Dataset records ▸

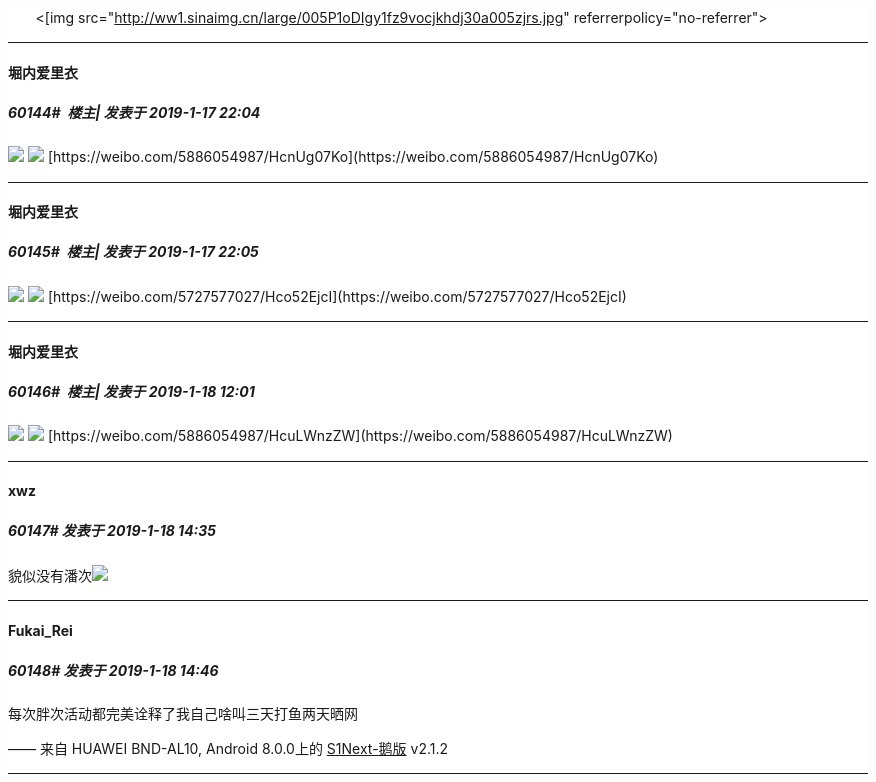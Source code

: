        <[img src="http://ww1.sinaimg.cn/large/005P1oDIgy1fz9vocjkhdj30a005zjrs.jpg" referrerpolicy="no-referrer">

*****

####  堀内爱里衣  
##### 60144#         楼主| 发表于 2019-1-17 22:04

<img src="https://ww1.sinaimg.cn/large/006qlhMLgy1fz9rfcizeyj30rs2hxtn9.jpg" referrerpolicy="no-referrer">

<img src="http://ww1.sinaimg.cn/large/005P1oDIgy1fz9xknj3raj30ko09s3z5.jpg" referrerpolicy="no-referrer">
[https://weibo.com/5886054987/HcnUg07Ko](https://weibo.com/5886054987/HcnUg07Ko)

*****

####  堀内爱里衣  
##### 60145#         楼主| 发表于 2019-1-17 22:05

<img src="http://wx3.sinaimg.cn/bmiddle/006fCkqDly1fz9s6leu0bj30lj0hotkr.jpg" referrerpolicy="no-referrer">

<img src="http://ww1.sinaimg.cn/large/005P1oDIgy1fz9xly98t8j30kq0ds75o.jpg" referrerpolicy="no-referrer">
[https://weibo.com/5727577027/Hco52EjcI](https://weibo.com/5727577027/Hco52EjcI)

*****

####  堀内爱里衣  
##### 60146#         楼主| 发表于 2019-1-18 12:01

<img src="https://ww3.sinaimg.cn/large/006qlhMLgy1fzalpcw2vzj30t013r486.jpg" referrerpolicy="no-referrer">

<img src="http://ww1.sinaimg.cn/large/005P1oDIgy1fzalraxuzjj30kl0bmt9k.jpg" referrerpolicy="no-referrer">
[https://weibo.com/5886054987/HcuLWnzZW](https://weibo.com/5886054987/HcuLWnzZW)

*****

####  xwz  
##### 60147#       发表于 2019-1-18 14:35

貌似没有潘次<img src="https://static.saraba1st.com/image/smiley/face2017/152.png" referrerpolicy="no-referrer">

*****

####  Fukai_Rei  
##### 60148#       发表于 2019-1-18 14:46

每次胖次活动都完美诠释了我自己啥叫三天打鱼两天晒网

—— 来自 HUAWEI BND-AL10, Android 8.0.0上的 [S1Next-鹅版](https://github.com/ykrank/S1-Next/releases) v2.1.2

*****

What you should do ▸
Going through the entries, return every line holding the word "weibo".

Solution to the exercise ▸
[https://weibo.com/5886054987/HcnUg07Ko](https://weibo.com/5886054987/HcnUg07Ko)
[https://weibo.com/5727577027/Hco52EjcI](https://weibo.com/5727577027/Hco52EjcI)
[https://weibo.com/5886054987/HcuLWnzZW](https://weibo.com/5886054987/HcuLWnzZW)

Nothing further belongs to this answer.